▸ PROBLEM TO WORK ON:
Lines from the start of the data through the line containing "The official code" must be given again exactly. Leave the others out.
──────── INPUT RECORDS ────────
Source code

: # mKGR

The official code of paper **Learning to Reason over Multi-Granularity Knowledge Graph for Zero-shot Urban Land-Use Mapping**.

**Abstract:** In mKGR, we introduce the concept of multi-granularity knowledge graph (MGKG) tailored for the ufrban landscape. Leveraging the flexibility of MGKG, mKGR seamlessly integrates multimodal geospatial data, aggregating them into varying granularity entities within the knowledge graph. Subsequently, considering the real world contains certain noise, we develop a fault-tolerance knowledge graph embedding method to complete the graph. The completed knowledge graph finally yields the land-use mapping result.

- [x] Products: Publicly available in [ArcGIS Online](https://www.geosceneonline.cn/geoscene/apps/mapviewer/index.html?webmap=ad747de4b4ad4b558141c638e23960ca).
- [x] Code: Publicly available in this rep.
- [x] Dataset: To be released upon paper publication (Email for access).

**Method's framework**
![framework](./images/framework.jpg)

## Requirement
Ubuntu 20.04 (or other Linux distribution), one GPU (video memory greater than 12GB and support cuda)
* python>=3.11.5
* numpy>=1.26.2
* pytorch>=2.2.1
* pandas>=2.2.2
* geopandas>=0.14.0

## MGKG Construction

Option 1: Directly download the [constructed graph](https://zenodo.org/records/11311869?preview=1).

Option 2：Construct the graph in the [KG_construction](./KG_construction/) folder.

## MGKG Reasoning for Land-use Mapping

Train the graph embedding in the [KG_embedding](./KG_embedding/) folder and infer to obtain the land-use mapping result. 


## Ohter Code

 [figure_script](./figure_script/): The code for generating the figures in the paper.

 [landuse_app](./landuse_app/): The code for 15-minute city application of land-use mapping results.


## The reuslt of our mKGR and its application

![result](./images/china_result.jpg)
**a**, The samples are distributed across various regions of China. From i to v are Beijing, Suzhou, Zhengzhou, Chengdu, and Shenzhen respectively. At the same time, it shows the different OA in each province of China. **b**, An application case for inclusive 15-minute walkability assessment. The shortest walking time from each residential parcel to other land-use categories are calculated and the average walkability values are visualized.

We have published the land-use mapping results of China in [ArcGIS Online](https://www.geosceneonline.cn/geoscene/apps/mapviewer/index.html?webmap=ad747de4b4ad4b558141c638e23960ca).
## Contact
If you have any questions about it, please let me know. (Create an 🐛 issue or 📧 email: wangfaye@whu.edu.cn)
────────
▸ OUTPUT FOR THIS TASK:
Source code

: # mKGR

The official code of paper **Learning to Reason over Multi-Granularity Knowledge Graph for Zero-shot Urban Land-Use Mapping**.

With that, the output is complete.